Em Itaparica, a celebração da participação do município na Guerra da Independência da Bahia tem como principal personagem o Caboclo Tupinambá. No local, onde aconteceu a mais importante batalha marítima da guerra da Independência da Bahia, a celebração abriu o ano de comemoração do bicentenário, pois a festa na localidade foi em 7 de janeiro, data em que ocorreu a disputa por lá em 1823. No marco de referência tem um cocar ao lado da denominação da cidade. Em conjunto com Maria Felipa, o Caboclo Tupinambá detém uma integração forte com o povo de Itaparica. Tanto que ele é guardado no gabinete de onde despacham os prefeitos do município.

“Conta-se que há muito tempo, o Caboclo foi retirado da igreja onde ficava por ordem de um padre. Desde então ele passou a ficar no gabinete do prefeito da cidade, o que é muito significativo, pois lembra que cada autoridade passa, mas a representação do povo, como simboliza essa referência dos Caboclos na Guerra da Independência, continua”, diz o advogado e pesquisador, Augusto Albuquerque. O atual prefeito de Itaparica Zezinho Oliveira (PTB-BA) concorda. “Para mim é uma honra e privilégio todos os dias despachar ao lado de Tupinambá”, completa.

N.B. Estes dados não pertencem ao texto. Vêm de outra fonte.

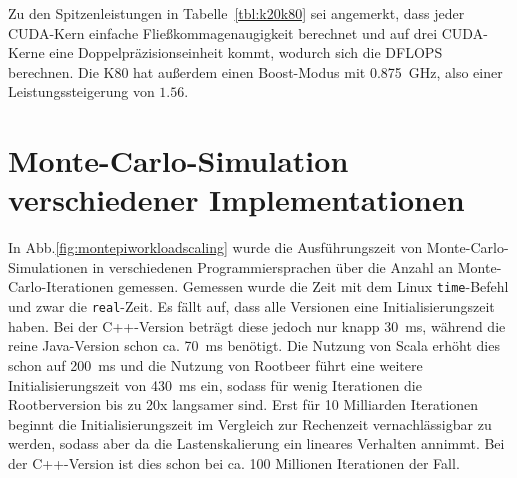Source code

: \documentclass[german,bibnum,beleg,zihtitle,german,hyperref,utf8]{zihpub}
\begin{document}
Zu den Spitzenleistungen in Tabelle~\ref{tbl:k20k80} sei angemerkt, dass jeder CUDA-Kern einfache Fließkommagenaugigkeit berechnet und auf drei CUDA-Kerne eine Doppelpräzisionseinheit kommt, wodurch sich die DFLOPS berechnen.
Die K80 hat außerdem einen Boost-Modus mit \SI{0.875}{\giga\hertz}, also einer Leistungssteigerung von $1.56$.

\section{Monte-Carlo-Simulation verschiedener Implementationen}

In Abb.\ref{fig:montepiworkloadscaling} wurde die Ausführungszeit von Monte-Carlo-Simulationen in verschiedenen Programmiersprachen über die Anzahl an Monte-Carlo-Iterationen gemessen. Gemessen wurde die Zeit mit dem Linux \texttt{time}-Befehl und zwar die \texttt{real}-Zeit. Es fällt auf, dass alle Versionen eine Initialisierungszeit haben. Bei der C++-Version beträgt diese jedoch nur knapp \SI{30}{\milli\second}, während die reine Java-Version schon ca. \SI{70}{\milli\second} benötigt. Die Nutzung von Scala erhöht dies schon auf \SI{200}{\milli\second} und die Nutzung von Rootbeer führt eine weitere Initialisierungszeit von \SI{430}{\milli\second} ein, sodass für wenig Iterationen die Rootberversion bis zu 20x langsamer sind. Erst für 10 Milliarden Iterationen beginnt die Initialisierungszeit im Vergleich zur Rechenzeit vernachlässigbar zu werden, sodass aber da die Lastenskalierung ein lineares Verhalten annimmt. Bei der C++-Version ist dies schon bei ca. 100 Millionen Iterationen der Fall.
\end{document}
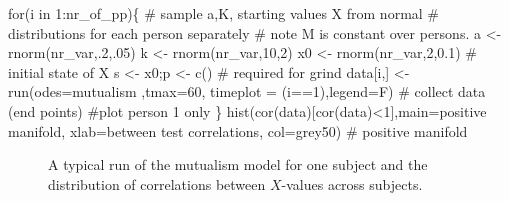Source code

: \documentclass[
  a4paper,
  DIV=11,
  numbers=noendperiod,
  oneside]{scrreprt}
\newenvironment{Shaded}{}{}
\newcommand{\AttributeTok}[1]{\textcolor[rgb]{0.84,0.23,0.29}{#1}}
\newcommand{\CommentTok}[1]{\textcolor[rgb]{0.42,0.45,0.49}{#1}}
\newcommand{\ControlFlowTok}[1]{\textcolor[rgb]{0.84,0.23,0.29}{#1}}
\newcommand{\DecValTok}[1]{\textcolor[rgb]{0.00,0.36,0.77}{#1}}
\newcommand{\FloatTok}[1]{\textcolor[rgb]{0.00,0.36,0.77}{#1}}
\newcommand{\FunctionTok}[1]{\textcolor[rgb]{0.44,0.26,0.76}{#1}}
\newcommand{\NormalTok}[1]{\textcolor[rgb]{0.14,0.16,0.18}{#1}}
\newcommand{\OtherTok}[1]{\textcolor[rgb]{0.44,0.26,0.76}{#1}}
\newcommand{\SpecialCharTok}[1]{\textcolor[rgb]{0.00,0.36,0.77}{#1}}
\newcommand{\StringTok}[1]{\textcolor[rgb]{0.01,0.18,0.38}{#1}}
\begin{document}
\begin{Shaded}
\begin{Highlighting}[]
\ControlFlowTok{for}\NormalTok{(i }\ControlFlowTok{in} \DecValTok{1}\SpecialCharTok{:}\NormalTok{nr\_of\_pp)\{}
  \CommentTok{\# sample a,K, starting values X from normal }
  \CommentTok{\# distributions for each person separately}
  \CommentTok{\# note M is constant over persons.}
\NormalTok{  a }\OtherTok{\textless{}{-}} \FunctionTok{rnorm}\NormalTok{(nr\_var,.}\DecValTok{2}\NormalTok{,.}\DecValTok{05}\NormalTok{) }
\NormalTok{  k }\OtherTok{\textless{}{-}} \FunctionTok{rnorm}\NormalTok{(nr\_var,}\DecValTok{10}\NormalTok{,}\DecValTok{2}\NormalTok{)}
\NormalTok{  x0 }\OtherTok{\textless{}{-}} \FunctionTok{rnorm}\NormalTok{(nr\_var,}\DecValTok{2}\NormalTok{,}\FloatTok{0.1}\NormalTok{) }\CommentTok{\# initial state of X}
\NormalTok{  s  }\OtherTok{\textless{}{-}}\NormalTok{ x0;p }\OtherTok{\textless{}{-}} \FunctionTok{c}\NormalTok{() }\CommentTok{\# required for grind}
\NormalTok{  data[i,] }\OtherTok{\textless{}{-}} \FunctionTok{run}\NormalTok{(}\AttributeTok{odes=}\NormalTok{mutualism ,}\AttributeTok{tmax=}\DecValTok{60}\NormalTok{, }
      \AttributeTok{timeplot =}\NormalTok{ (i}\SpecialCharTok{==}\DecValTok{1}\NormalTok{),}\AttributeTok{legend=}\NormalTok{F) }\CommentTok{\# collect data (end points)}
  \CommentTok{\#plot person 1 only}
\NormalTok{\}}
\FunctionTok{hist}\NormalTok{(}\FunctionTok{cor}\NormalTok{(data)[}\FunctionTok{cor}\NormalTok{(data)}\SpecialCharTok{\textless{}}\DecValTok{1}\NormalTok{],}\AttributeTok{main=}\StringTok{\textquotesingle{}positive manifold\textquotesingle{}}\NormalTok{,}
     \AttributeTok{xlab=}\StringTok{\textquotesingle{}between test correlations\textquotesingle{}}\NormalTok{,}
     \AttributeTok{col=}\StringTok{\textquotesingle{}grey50\textquotesingle{}}\NormalTok{) }\CommentTok{\# positive manifold}
\end{Highlighting}
\end{Shaded}

\begin{figure}


\caption{\label{fig-ch6-img7-old-76}A typical run of the mutualism model
for one subject and the distribution of correlations between
\(X\)-values across subjects.}

\end{figure}%
\end{document}

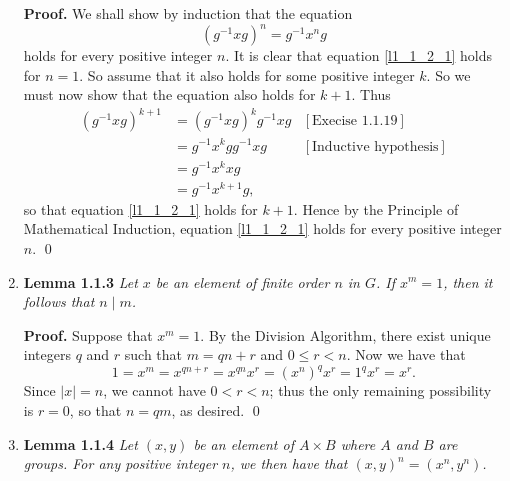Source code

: \begin{enumerate}
      \textbf{Proof.} We shall show by induction that the equation
      \begin{equation}
         (g^{-1}xg)^n = g^{-1}x^ng \label{l1_1_2_1}
      \end{equation}
      holds for every positive integer $n$. It is clear that equation
      \eqref{l1_1_2_1} holds for $n = 1$. So assume that it also holds for some
      positive integer $k$. So we must now show that the equation also holds for 
      $k + 1$. Thus
      \begin{align*}
         (g^{-1}xg)^{k+1} &= (g^{-1}xg)^kg^{-1}xg &[\text{Execise 1.1.19}] \\
                     &= g^{-1}x^kgg^{-1}xg &[\text{Inductive hypothesis}] \\
                     &= g^{-1}x^kxg \\
                     &= g^{-1}x^{k+1}g,
      \end{align*}
      so that equation \eqref{l1_1_2_1} holds for $k+1$. Hence by the Principle 
      of Mathematical Induction, equation \eqref{l1_1_2_1} holds for every 
      positive integer $n$. \qed
   \item[]        \textbf{Lemma 1.1.3} \textit{Let $x$ be an element of finite
                  order $n$ in $G$. If $x^m = 1$, then it follows that
                  $n \mid m$.}

      \textbf{Proof.} Suppose that $x^m = 1$. By the Division Algorithm, there
      exist unique integers $q$ and $r$ such that $m = qn + r$ and
      $0 \le r < n$. Now we have that
      $$1 = x^m = x^{qn+r} = x^{qn}x^r = (x^n)^qx^r = 1^qx^r = x^r.$$
      Since $|x| = n$, we cannot have $0 < r < n$; thus the only remaining
      possibility is $r = 0$, so that $n = qm$, as desired. \qed
   \item[]        \textbf{Lemma 1.1.4} \textit{Let $(x, y)$ be an element of
                  $A \times B$ where $A$ and $B$ are groups. For any positive
                  integer $n$, we then have that $(x, y)^n = (x^n, y^n)$.}


\end{enumerate}
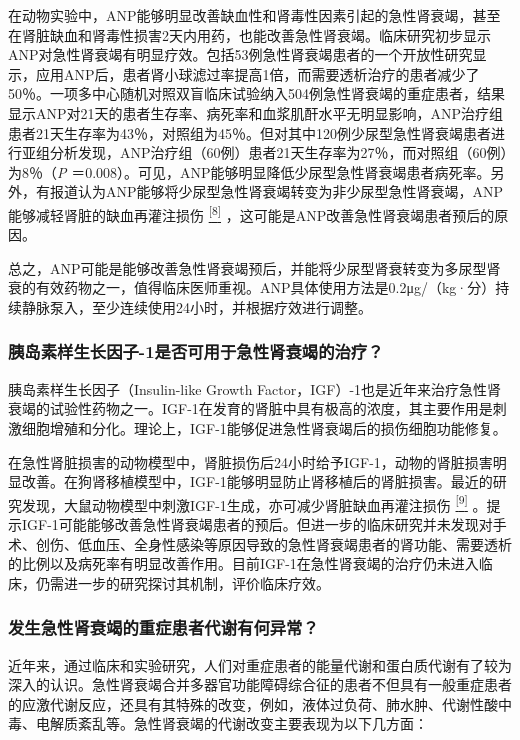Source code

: 在动物实验中，ANP能够明显改善缺血性和肾毒性因素引起的急性肾衰竭，甚至在肾脏缺血和肾毒性损害2天内用药，也能改善急性肾衰竭。临床研究初步显示ANP对急性肾衰竭有明显疗效。包括53例急性肾衰竭患者的一个开放性研究显示，应用ANP后，患者肾小球滤过率提高1倍，而需要透析治疗的患者减少了50％。一项多中心随机对照双盲临床试验纳入504例急性肾衰竭的重症患者，结果显示ANP对21天的患者生存率、病死率和血浆肌酐水平无明显影响，ANP治疗组患者21天生存率为43％，对照组为45％。但对其中120例少尿型急性肾衰竭患者进行亚组分析发现，ANP治疗组（60例）患者21天生存率为27％，而对照组（60例）为8％（\emph{P}
＝0.008）。可见，ANP能够明显降低少尿型急性肾衰竭患者病死率。另外，有报道认为ANP能够将少尿型急性肾衰竭转变为非少尿型急性肾衰竭，ANP能够减轻肾脏的缺血再灌注损伤
\protect\hyperlink{text00017.htmlux5cux23ch8-16}{\textsuperscript{{[}8{]}}}
，这可能是ANP改善急性肾衰竭患者预后的原因。

总之，ANP可能是能够改善急性肾衰竭预后，并能将少尿型肾衰转变为多尿型肾衰的有效药物之一，值得临床医师重视。ANP具体使用方法是0.2μg/（kg·分）持续静脉泵入，至少连续使用24小时，并根据疗效进行调整。

\subsubsection{胰岛素样生长因子-1是否可用于急性肾衰竭的治疗？}

胰岛素样生长因子（Insulin-like Growth
Factor，IGF）-1也是近年来治疗急性肾衰竭的试验性药物之一。IGF-1在发育的肾脏中具有极高的浓度，其主要作用是刺激细胞增殖和分化。理论上，IGF-1能够促进急性肾衰竭后的损伤细胞功能修复。

在急性肾脏损害的动物模型中，肾脏损伤后24小时给予IGF-1，动物的肾脏损害明显改善。在狗肾移植模型中，IGF-1能够明显防止肾移植后的肾脏损害。最近的研究发现，大鼠动物模型中刺激IGF-1生成，亦可减少肾脏缺血再灌注损伤
\protect\hyperlink{text00017.htmlux5cux23ch9-16}{\textsuperscript{{[}9{]}}}
。提示IGF-1可能能够改善急性肾衰竭患者的预后。但进一步的临床研究并未发现对手术、创伤、低血压、全身性感染等原因导致的急性肾衰竭患者的肾功能、需要透析的比例以及病死率有明显改善作用。目前IGF-1在急性肾衰竭的治疗仍未进入临床，仍需进一步的研究探讨其机制，评价临床疗效。

\subsubsection{发生急性肾衰竭的重症患者代谢有何异常？}

近年来，通过临床和实验研究，人们对重症患者的能量代谢和蛋白质代谢有了较为深入的认识。急性肾衰竭合并多器官功能障碍综合征的患者不但具有一般重症患者的应激代谢反应，还具有其特殊的改变，例如，液体过负荷、肺水肿、代谢性酸中毒、电解质紊乱等。急性肾衰竭的代谢改变主要表现为以下几方面：

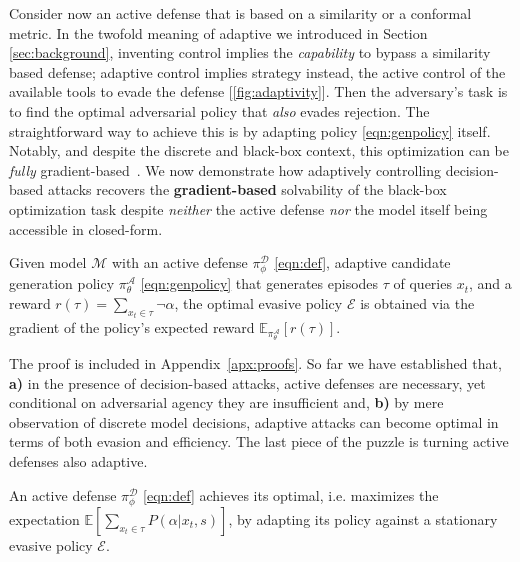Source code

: Consider now an active defense that is based on a similarity or a conformal metric.
In the twofold meaning of adaptive we introduced in Section \ref{sec:background}, inventing control implies the \textit{capability} to bypass a similarity based defense; adaptive control implies strategy instead, the active control of the available tools to evade the defense [\ref{fig:adaptivity}].
Then the adversary's task is to find the optimal adversarial policy that \emph{also} evades rejection.
The straightforward way to achieve this is by adapting policy \eqref{eqn:genpolicy} itself.
Notably, and despite the discrete and black-box context, this optimization can be \emph{fully} gradient-based~\cite{sutton1999policy}.
We now demonstrate how adaptively controlling decision-based attacks recovers the \textbf{gradient-based} solvability of the black-box optimization task despite \emph{neither} the active defense \emph{nor} the model itself being accessible in closed-form.

\begin{theorem}
Given model $\mathcal{M}$ with an active defense $\pi_\phi^{\mathcal{D}}$ \eqref{eqn:def}, adaptive candidate generation policy $\pi_\theta^\mathcal{A}$ \eqref{eqn:genpolicy} that generates episodes $\tau$ of queries $x_t$, and a reward $r(\tau)= \sum_{x_t \in \tau} \neg  \alpha$, the optimal evasive policy $\mathcal{E}$ is obtained via the gradient of the policy's expected reward $\mathbb{E}_{\pi^\mathcal{A}_\theta}[r(\tau)]$.
\label{th:epg}
\end{theorem}

The proof is included in Appendix~\ref{apx:proofs}.
So far we have established that, \textbf{a)} in the presence of decision-based attacks, active defenses are necessary, yet conditional on adversarial agency they are insufficient and, \textbf{b)} by mere observation of discrete model decisions, adaptive attacks can become optimal in terms of both evasion and efficiency.
The last piece of the puzzle is turning active defenses also adaptive.

\begin{proposition}
An active defense $\pi_\phi^{\mathcal{D}}$ \eqref{eqn:def} achieves its optimal, i.e. maximizes the expectation $\mathbb{E}[\sum_{x_t \in \tau}P(\alpha|x_t,s)]$, by adapting its policy against a stationary evasive policy $\mathcal{E}$.
\label{prop:3}
\end{proposition}

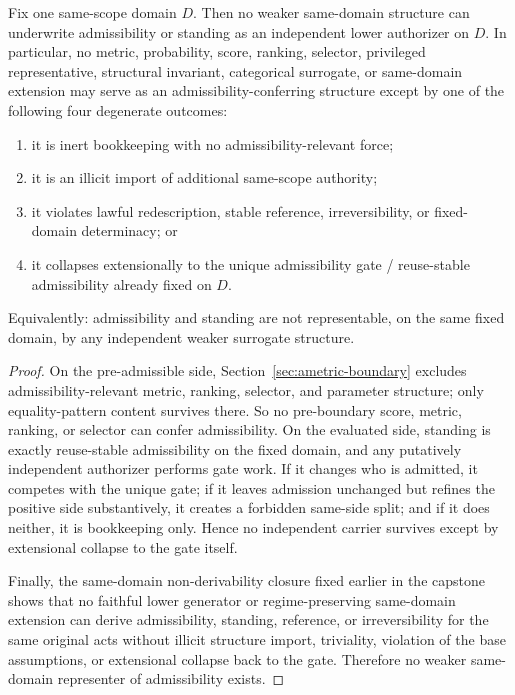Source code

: \begin{theorem}
\label{thm:nonrepresentability-admissibility}
Fix one same-scope domain $D$. Then no weaker same-domain structure can underwrite admissibility or standing as an independent lower authorizer on $D$. In particular, no metric, probability, score, ranking, selector, privileged representative, structural invariant, categorical surrogate, or same-domain extension may serve as an admissibility-conferring structure except by one of the following four degenerate outcomes:
\begin{enumerate}
  \item it is inert bookkeeping with no admissibility-relevant force;
  \item it is an illicit import of additional same-scope authority;
  \item it violates lawful redescription, stable reference, irreversibility, or fixed-domain determinacy; or
  \item it collapses extensionally to the unique admissibility gate / reuse-stable admissibility already fixed on $D$.
\end{enumerate}
Equivalently: admissibility and standing are not representable, on the same fixed domain, by any independent weaker surrogate structure.
\end{theorem}

\begin{proof}
On the pre-admissible side, Section~\ref{sec:ametric-boundary} excludes admissibility-relevant metric, ranking, selector, and parameter structure; only equality-pattern content survives there. So no pre-boundary score, metric, ranking, or selector can confer admissibility. On the evaluated side, standing is exactly reuse-stable admissibility on the fixed domain, and any putatively independent authorizer performs gate work. If it changes who is admitted, it competes with the unique gate; if it leaves admission unchanged but refines the positive side substantively, it creates a forbidden same-side split; and if it does neither, it is bookkeeping only. Hence no independent carrier survives except by extensional collapse to the gate itself.

Finally, the same-domain non-derivability closure fixed earlier in the capstone shows that no faithful lower generator or regime-preserving same-domain extension can derive admissibility, standing, reference, or irreversibility for the same original acts without illicit structure import, triviality, violation of the base assumptions, or extensional collapse back to the gate. Therefore no weaker same-domain representer of admissibility exists.\cite{MaleyAMetric,MaleyNecessity,MaleyUnus,MaleyFoundationalClosure}
\end{proof}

Além de Itaparica outras localidades baianas celebram a sua participação nos conflitos que não apenas expulsaram os portugueses da Bahia, mas foi crucial para que a emancipação política do Brasil fosse finalmente garantida, com a presença de estátuas de um Caboclo ou Cabocla. Santo Amaro, São Félix, Itaparica, Cachoeira, Saubara, Jaguaribe, Maragogipe, Caetité, Itacaré, Valença, Bom Jesus dos Passos, Bom Jesus dos Pobres, Salinas da Margarida e Aratuípe são locais que festejam, além de Salvador, com esses Encantados em posição central.

Em Itaparica assim como em outras cidades, o mágico se mistura ao cívico e religioso sem grandes rupturas. No artigo intitulado O Caboclo Eduardo e a Festa do 7 de Janeiro em Itaparica, Bahia, Milton Moura, professor titular da Universidade Federal da Bahia (UFBA) e pesquisador sobretudo de festas e Carnaval, conta a dificuldade em definir detalhes sobre a história do Caboclo Eduardo, considerado o fundador do grupo Os Guaranys, associação cultural que lidera os ritos de comemoração da Independência da Bahia, como o auto da Roubada da Rainha.

“A história de Eduardo é relativamente misteriosa; entretanto, seus conterrâneos testemunham que contribuiu vigorosamente para configurar uma forma inédita de apresentar e representar o Caboclo nessa cidade. Diante da escassez de informações escritas e mesmo de fotografias individualizadas deste homem, o pesquisador se depara com a riqueza e singularidade de elementos que, presentes até hoje nos festejos do 7 de Janeiro nessa cidade, são constantemente remetidos à sua inventividade e reinterpretados pelos mais velhos, além de motivo de curiosidade e respeito de parte dos mais jovens”. ( O Caboclo Eduardo e a Festa do 7 de Janeiro em Itaparica, Bahia, Milton Moura, Revista Brasileira de História das Religiões, v. 09, n. 27, janeiro-abril 2017).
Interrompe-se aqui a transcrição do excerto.